What you should do: In your copy, include no images, and write out every entry below exactly as it stands.

Material provided:

•••••

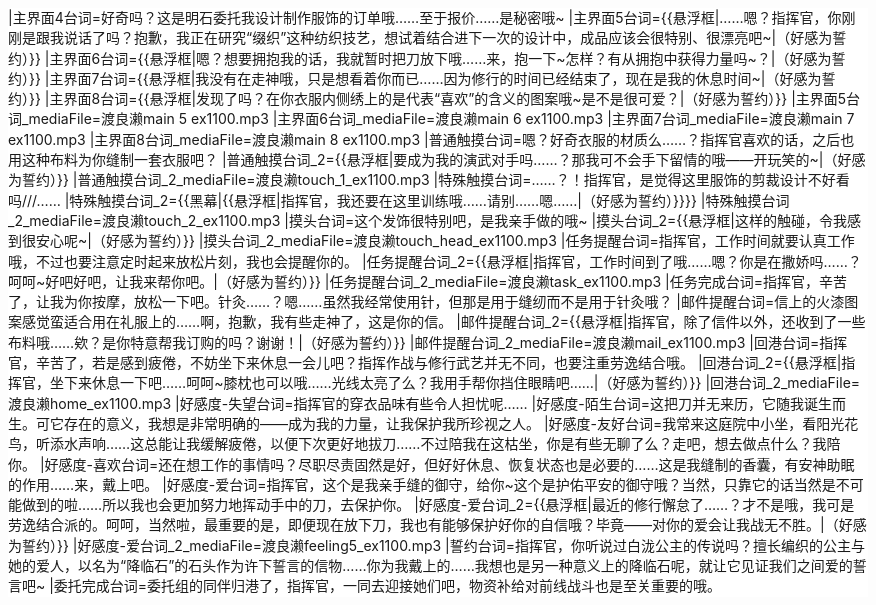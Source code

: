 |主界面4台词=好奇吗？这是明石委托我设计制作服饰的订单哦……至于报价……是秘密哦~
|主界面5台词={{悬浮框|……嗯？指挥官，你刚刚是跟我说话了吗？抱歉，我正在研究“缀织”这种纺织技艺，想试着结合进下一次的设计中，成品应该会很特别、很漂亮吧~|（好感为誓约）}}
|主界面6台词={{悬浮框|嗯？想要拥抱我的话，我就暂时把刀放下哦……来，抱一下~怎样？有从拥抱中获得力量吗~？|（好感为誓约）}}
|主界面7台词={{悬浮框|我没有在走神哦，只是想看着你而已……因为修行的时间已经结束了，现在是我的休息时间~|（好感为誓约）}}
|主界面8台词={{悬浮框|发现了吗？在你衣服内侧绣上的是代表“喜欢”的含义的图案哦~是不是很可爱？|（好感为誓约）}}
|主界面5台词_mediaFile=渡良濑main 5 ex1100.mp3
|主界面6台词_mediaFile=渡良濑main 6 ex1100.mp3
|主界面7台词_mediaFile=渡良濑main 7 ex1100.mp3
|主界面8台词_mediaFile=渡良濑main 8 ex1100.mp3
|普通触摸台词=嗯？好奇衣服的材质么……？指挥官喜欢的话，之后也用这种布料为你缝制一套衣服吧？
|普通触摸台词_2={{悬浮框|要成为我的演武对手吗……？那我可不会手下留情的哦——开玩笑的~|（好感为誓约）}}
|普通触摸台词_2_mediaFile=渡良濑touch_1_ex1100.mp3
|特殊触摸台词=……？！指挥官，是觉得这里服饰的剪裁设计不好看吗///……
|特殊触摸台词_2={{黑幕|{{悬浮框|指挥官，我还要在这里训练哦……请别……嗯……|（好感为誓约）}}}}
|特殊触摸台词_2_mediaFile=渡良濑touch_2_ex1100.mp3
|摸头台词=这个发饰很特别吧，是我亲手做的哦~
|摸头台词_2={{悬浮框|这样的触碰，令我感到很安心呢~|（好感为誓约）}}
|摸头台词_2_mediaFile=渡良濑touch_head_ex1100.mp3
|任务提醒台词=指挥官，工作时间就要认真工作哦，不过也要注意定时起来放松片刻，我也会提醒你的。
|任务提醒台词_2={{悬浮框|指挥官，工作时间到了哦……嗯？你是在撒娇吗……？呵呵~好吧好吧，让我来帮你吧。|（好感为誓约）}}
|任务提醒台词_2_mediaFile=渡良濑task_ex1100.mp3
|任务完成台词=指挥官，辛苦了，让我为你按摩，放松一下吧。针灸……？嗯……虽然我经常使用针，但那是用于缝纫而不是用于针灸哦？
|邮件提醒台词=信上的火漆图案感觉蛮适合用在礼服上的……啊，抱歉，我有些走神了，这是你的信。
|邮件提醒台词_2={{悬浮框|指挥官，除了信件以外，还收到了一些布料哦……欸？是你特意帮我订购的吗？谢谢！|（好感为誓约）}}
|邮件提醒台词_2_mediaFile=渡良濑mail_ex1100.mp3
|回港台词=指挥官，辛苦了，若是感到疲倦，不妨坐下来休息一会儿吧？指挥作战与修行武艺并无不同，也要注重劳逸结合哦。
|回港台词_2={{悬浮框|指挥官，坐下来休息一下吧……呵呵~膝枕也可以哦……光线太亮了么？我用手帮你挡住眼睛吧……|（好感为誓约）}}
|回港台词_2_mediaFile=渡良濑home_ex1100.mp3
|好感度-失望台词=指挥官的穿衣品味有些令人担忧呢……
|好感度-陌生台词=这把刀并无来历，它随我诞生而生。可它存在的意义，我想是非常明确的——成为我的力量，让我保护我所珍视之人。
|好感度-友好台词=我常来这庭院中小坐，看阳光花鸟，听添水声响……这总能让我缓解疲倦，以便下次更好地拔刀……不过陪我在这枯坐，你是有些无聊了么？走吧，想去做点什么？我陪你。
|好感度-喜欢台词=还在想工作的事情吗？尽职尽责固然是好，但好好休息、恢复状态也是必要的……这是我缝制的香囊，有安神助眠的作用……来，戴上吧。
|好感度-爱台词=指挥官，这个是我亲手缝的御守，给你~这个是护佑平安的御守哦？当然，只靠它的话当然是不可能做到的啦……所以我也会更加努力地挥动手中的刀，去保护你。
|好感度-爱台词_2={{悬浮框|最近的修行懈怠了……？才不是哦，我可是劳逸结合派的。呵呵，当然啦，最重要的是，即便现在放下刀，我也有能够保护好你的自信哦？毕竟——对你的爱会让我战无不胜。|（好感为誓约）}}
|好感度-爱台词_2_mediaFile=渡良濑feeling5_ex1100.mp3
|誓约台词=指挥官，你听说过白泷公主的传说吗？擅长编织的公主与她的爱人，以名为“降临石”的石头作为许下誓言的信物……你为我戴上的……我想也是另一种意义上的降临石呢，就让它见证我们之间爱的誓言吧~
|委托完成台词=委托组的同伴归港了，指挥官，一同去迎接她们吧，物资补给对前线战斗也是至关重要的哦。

•••••

Task result:
Source code

: |主界面4台词=好奇吗？这是明石委托我设计制作服饰的订单哦……至于报价……是秘密哦~
|主界面5台词={{悬浮框|……嗯？指挥官，你刚刚是跟我说话了吗？抱歉，我正在研究“缀织”这种纺织技艺，想试着结合进下一次的设计中，成品应该会很特别、很漂亮吧~|（好感为誓约）}}
|主界面6台词={{悬浮框|嗯？想要拥抱我的话，我就暂时把刀放下哦……来，抱一下~怎样？有从拥抱中获得力量吗~？|（好感为誓约）}}
|主界面7台词={{悬浮框|我没有在走神哦，只是想看着你而已……因为修行的时间已经结束了，现在是我的休息时间~|（好感为誓约）}}
|主界面8台词={{悬浮框|发现了吗？在你衣服内侧绣上的是代表“喜欢”的含义的图案哦~是不是很可爱？|（好感为誓约）}}
|主界面5台词_mediaFile=渡良濑main 5 ex1100.mp3
|主界面6台词_mediaFile=渡良濑main 6 ex1100.mp3
|主界面7台词_mediaFile=渡良濑main 7 ex1100.mp3
|主界面8台词_mediaFile=渡良濑main 8 ex1100.mp3
|普通触摸台词=嗯？好奇衣服的材质么……？指挥官喜欢的话，之后也用这种布料为你缝制一套衣服吧？
|普通触摸台词_2={{悬浮框|要成为我的演武对手吗……？那我可不会手下留情的哦——开玩笑的~|（好感为誓约）}}
|普通触摸台词_2_mediaFile=渡良濑touch_1_ex1100.mp3
|特殊触摸台词=……？！指挥官，是觉得这里服饰的剪裁设计不好看吗///……
|特殊触摸台词_2={{黑幕|{{悬浮框|指挥官，我还要在这里训练哦……请别……嗯……|（好感为誓约）}}}}
|特殊触摸台词_2_mediaFile=渡良濑touch_2_ex1100.mp3
|摸头台词=这个发饰很特别吧，是我亲手做的哦~
|摸头台词_2={{悬浮框|这样的触碰，令我感到很安心呢~|（好感为誓约）}}
|摸头台词_2_mediaFile=渡良濑touch_head_ex1100.mp3
|任务提醒台词=指挥官，工作时间就要认真工作哦，不过也要注意定时起来放松片刻，我也会提醒你的。
|任务提醒台词_2={{悬浮框|指挥官，工作时间到了哦……嗯？你是在撒娇吗……？呵呵~好吧好吧，让我来帮你吧。|（好感为誓约）}}
|任务提醒台词_2_mediaFile=渡良濑task_ex1100.mp3
|任务完成台词=指挥官，辛苦了，让我为你按摩，放松一下吧。针灸……？嗯……虽然我经常使用针，但那是用于缝纫而不是用于针灸哦？
|邮件提醒台词=信上的火漆图案感觉蛮适合用在礼服上的……啊，抱歉，我有些走神了，这是你的信。
|邮件提醒台词_2={{悬浮框|指挥官，除了信件以外，还收到了一些布料哦……欸？是你特意帮我订购的吗？谢谢！|（好感为誓约）}}
|邮件提醒台词_2_mediaFile=渡良濑mail_ex1100.mp3
|回港台词=指挥官，辛苦了，若是感到疲倦，不妨坐下来休息一会儿吧？指挥作战与修行武艺并无不同，也要注重劳逸结合哦。
|回港台词_2={{悬浮框|指挥官，坐下来休息一下吧……呵呵~膝枕也可以哦……光线太亮了么？我用手帮你挡住眼睛吧……|（好感为誓约）}}
|回港台词_2_mediaFile=渡良濑home_ex1100.mp3
|好感度-失望台词=指挥官的穿衣品味有些令人担忧呢……
|好感度-陌生台词=这把刀并无来历，它随我诞生而生。可它存在的意义，我想是非常明确的——成为我的力量，让我保护我所珍视之人。
|好感度-友好台词=我常来这庭院中小坐，看阳光花鸟，听添水声响……这总能让我缓解疲倦，以便下次更好地拔刀……不过陪我在这枯坐，你是有些无聊了么？走吧，想去做点什么？我陪你。
|好感度-喜欢台词=还在想工作的事情吗？尽职尽责固然是好，但好好休息、恢复状态也是必要的……这是我缝制的香囊，有安神助眠的作用……来，戴上吧。
|好感度-爱台词=指挥官，这个是我亲手缝的御守，给你~这个是护佑平安的御守哦？当然，只靠它的话当然是不可能做到的啦……所以我也会更加努力地挥动手中的刀，去保护你。
|好感度-爱台词_2={{悬浮框|最近的修行懈怠了……？才不是哦，我可是劳逸结合派的。呵呵，当然啦，最重要的是，即便现在放下刀，我也有能够保护好你的自信哦？毕竟——对你的爱会让我战无不胜。|（好感为誓约）}}
|好感度-爱台词_2_mediaFile=渡良濑feeling5_ex1100.mp3
|誓约台词=指挥官，你听说过白泷公主的传说吗？擅长编织的公主与她的爱人，以名为“降临石”的石头作为许下誓言的信物……你为我戴上的……我想也是另一种意义上的降临石呢，就让它见证我们之间爱的誓言吧~
|委托完成台词=委托组的同伴归港了，指挥官，一同去迎接她们吧，物资补给对前线战斗也是至关重要的哦。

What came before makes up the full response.